* _Prompt_: Search the records for the word "what" and report each line that has it.

* _Dataset content_:
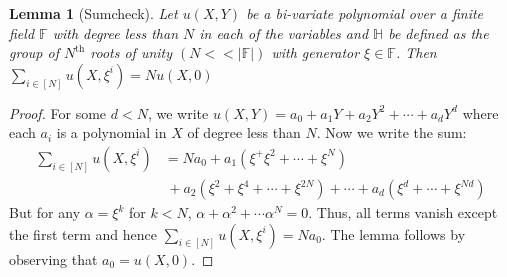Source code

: \documentclass[sigconf]{acmart}
\newtheorem{lemma}{Lemma}[section]
\newcommand{\nroots}{\mathbb{H}}
\newcommand{\F}{\mathbb{F}}
\providecommand{\DIFaddend}{} %
\DeclareRobustCommand{\DIFaddend}{\DIFOaddend \let\includegraphics\DIFOincludegraphics} %
\begin{document}

	\DIFaddend 
	
	\begin{lemma}[Sumcheck]\label{lem:sumcheck}
		Let $u(X,Y)$ be a bi-variate polynomial over a finite field $\F$ with degree less than $N$ in each of the variables and
		$\nroots$ be defined as the group of $N^{\text{th}}$ roots of unity $(N<<|\F|)$
		with generator $\xi \in \F$. Then $\sum_{i\in [N]}u(X,\xi^i)= Nu(X,0)$
	\end{lemma}
	
	\begin{proof}
		For some $d<N$, we write $u(X,Y)=a_0+a_1 Y+ a_2 Y^2+\cdots+ a_d Y^d$
		where each $a_i$ is a polynomial in $X$ of degree less than $N$.
		Now we write the sum:
		\begin{align*}
			\sum_{i\in [N]}u(X,\xi^i) &= N a_0+a_1(\xi^+\xi^2+\cdots+\xi^N) \\
			&\, +a_2(\xi^2+\xi^4+\cdots+\xi^{2N})+ \cdots + a_d(\xi^d+\cdots +\xi^{Nd})
		\end{align*}
		But for any $\alpha=\xi^k$ for $k<N$, $\alpha+\alpha^2+\cdots \alpha^N=0$. Thus, all terms vanish except the first term
		and hence $\sum_{i\in [N]}u(X,\xi^i)=N a_0$.
		The lemma follows by observing that $a_0=u(X, 0)$.
	\end{proof}
	
\end{document}
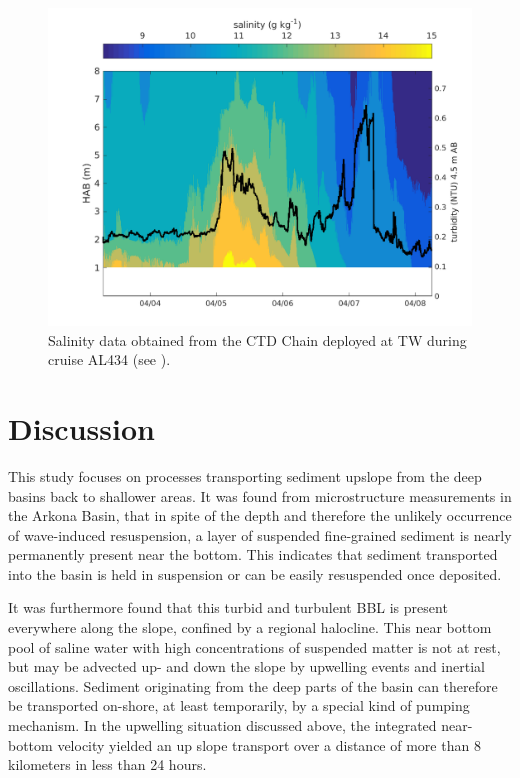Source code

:  \begin{figure}[ht]
\includegraphics[width=15cm]{bilder/ctdchaintw.png}
 \caption{Salinity data obtained from the CTD Chain deployed at TW 
during cruise AL434 (see ).}
 \label{ctdchain}
 \end{figure}

\FloatBarrier
\section{Discussion}

This study focuses on processes transporting sediment upslope 
from the deep basins back to shallower areas. It was found from 
microstructure measurements in the Arkona Basin, that in spite of the depth and 
therefore the unlikely occurrence of wave-induced resuspension, a layer of 
suspended fine-grained sediment is nearly permanently present near the bottom. 
This indicates that sediment transported into the basin is held in 
suspension or can be easily resuspended once deposited.

It was furthermore found that this turbid and turbulent BBL is present 
everywhere 
along the slope, confined by a regional halocline. This near bottom pool of 
saline water with high concentrations of suspended matter is not at rest, but 
may be advected up- and down the slope by upwelling events and inertial 
oscillations. 
Sediment originating from the deep parts of the basin can therefore be 
transported on-shore, at least temporarily, by a special kind of pumping 
mechanism. In the upwelling situation 
discussed above, the integrated near-bottom velocity yielded an up slope 
transport over a distance of more than 8 kilometers in less than 24 hours. 

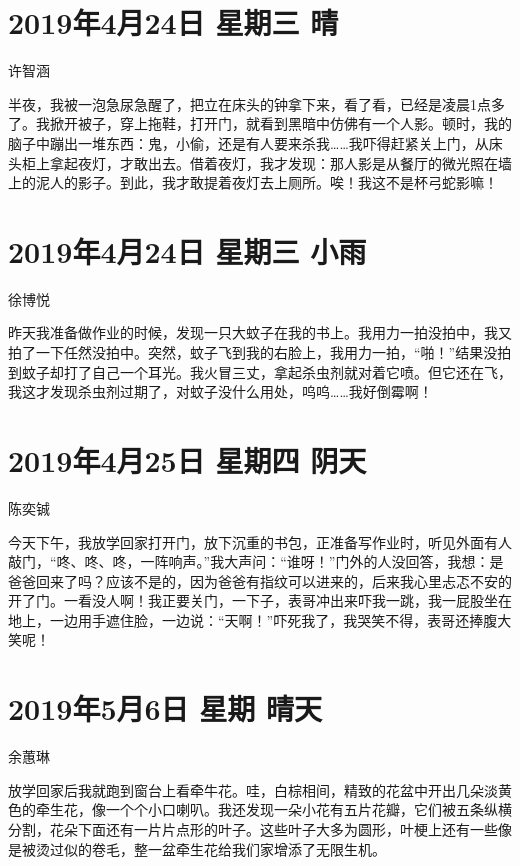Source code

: \section{2019年4月24日 星期三 晴}

许智涵

半夜，我被一泡急尿急醒了，把立在床头的钟拿下来，看了看，已经是凌晨1点多了。我掀开被子，穿上拖鞋，打开门，就看到黑暗中仿佛有一个人影。顿时，我的脑子中蹦出一堆东西：鬼，小偷，还是有人要来杀我\ldots\ldots 我吓得赶紧关上门，从床头柜上拿起夜灯，才敢出去。借着夜灯，我才发现：那人影是从餐厅的微光照在墙上的泥人的影子。到此，我才敢提着夜灯去上厕所。唉！我这不是杯弓蛇影嘛！

\section{2019年4月24日 星期三 小雨}

徐博悦

昨天我准备做作业的时候，发现一只大蚊子在我的书上。我用力一拍没拍中，我又拍了一下任然没拍中。突然，蚊子飞到我的右脸上，我用力一拍，``啪！''结果没拍到蚊子却打了自己一个耳光。我火冒三丈，拿起杀虫剂就对着它喷。但它还在飞，我这才发现杀虫剂过期了，对蚊子没什么用处，呜呜\ldots\ldots 我好倒霉啊！

\section{2019年4月25日 星期四 阴天}

陈奕铖

今天下午，我放学回家打开门，放下沉重的书包，正准备写作业时，听见外面有人敲门，``咚、咚、咚，一阵响声。''我大声问：``谁呀！''门外的人没回答，我想：是爸爸回来了吗？应该不是的，因为爸爸有指纹可以进来的，后来我心里忐忑不安的开了门。一看没人啊！我正要关门，一下子，表哥冲出来吓我一跳，我一屁股坐在地上，一边用手遮住脸，一边说：``天啊！''吓死我了，我哭笑不得，表哥还捧腹大笑呢！

\section{2019年5月6日 星期 晴天}

余蕙琳

放学回家后我就跑到窗台上看牵牛花。哇，白棕相间，精致的花盆中开出几朵淡黄色的牵生花，像一个个小口喇叭。我还发现一朵小花有五片花瓣，它们被五条纵横分割，花朵下面还有一片片点形的叶子。这些叶子大多为圆形，叶梗上还有一些像是被烫过似的卷毛，整一盆牵生花给我们家增添了无限生机。

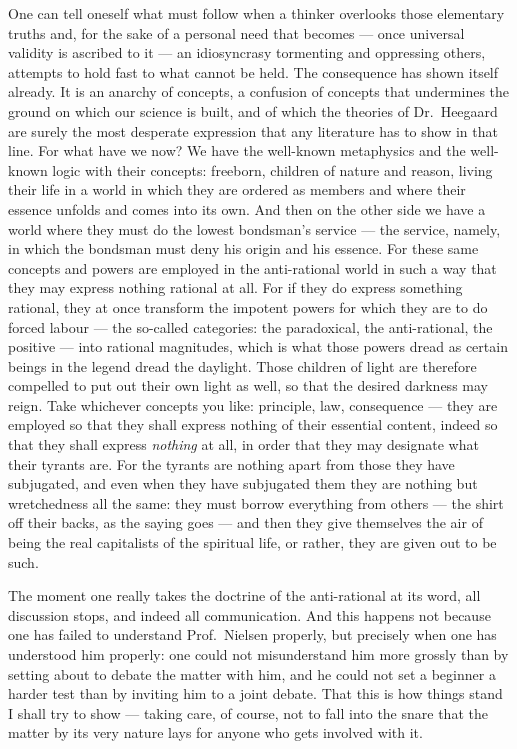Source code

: \documentclass[12pt,a4paper]{book}
\newcommand{\opage}[1]{\marginnote{\footnotesize\textit{[#1]}}}
\begin{document}
\opage{47}One can tell oneself what must follow when a thinker overlooks those
elementary truths and, for the sake of a personal need that becomes --- once
universal validity is ascribed to it --- an idiosyncrasy tormenting and
oppressing others, attempts to hold fast to what cannot be held. The
consequence has shown itself already. It is an anarchy of concepts, a confusion
of concepts that undermines the ground on which our science is built, and of
which the theories of Dr.\ Heegaard are surely the most desperate expression
that any literature has to show in that line. For what have we now? We have the
well-known metaphysics and the well-known logic with their concepts: freeborn,
children of nature and reason, living their life in a world in which they are
ordered as members and where their essence unfolds and comes into its own. And
then on the other side we have a world where they must do the lowest bondsman's
service --- the service, namely, in which the bondsman must deny his origin and
his essence. For these same concepts and powers are employed in the
anti-rational world in such a way that they may express nothing
\opage{48}rational at all. For if they do express something rational, they at
once transform the impotent powers for which they are to do forced labour ---
the so-called categories: the paradoxical, the anti-rational, the positive ---
into rational magnitudes, which is what those powers dread as certain beings in
the legend dread the daylight. Those children of light are therefore compelled
to put out their own light as well, so that the desired darkness may reign.
Take whichever concepts you like: principle, law, consequence --- they are
employed so that they shall express nothing of their essential content, indeed
so that they shall express \emph{nothing} at all, in order that they may
designate what their tyrants are. For the tyrants are nothing apart from those
they have subjugated, and even when they have subjugated them they are nothing
but wretchedness all the same: they must borrow everything from others --- the
shirt off their backs, as the saying goes --- and then they give themselves the
air of being the real capitalists of the spiritual life, or rather, they are
given out to be such.

The moment one really takes the doctrine of the anti-rational at its word, all
discussion stops, and indeed all communication. And this happens not because
one has failed to understand Prof.\ Nielsen properly, but precisely when one
has understood him properly: one could not misunderstand him more grossly than
by setting about to debate the matter with him, and he could not set a beginner
a harder test than by inviting him to a joint debate. That this is how things
stand I shall try to show --- taking care, of course,
\opage{49}not to fall into the snare that the matter by its very nature lays
for anyone who gets involved with it.
\end{document}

* _Response_:
\opage{47}One can tell oneself what must follow when a thinker overlooks those
oppressing others, attempts to hold fast to what cannot be held. The
that any literature has to show in that line. For what have we now? We have the
into rational magnitudes, which is what those powers dread as certain beings in
designate what their tyrants are. For the tyrants are nothing apart from those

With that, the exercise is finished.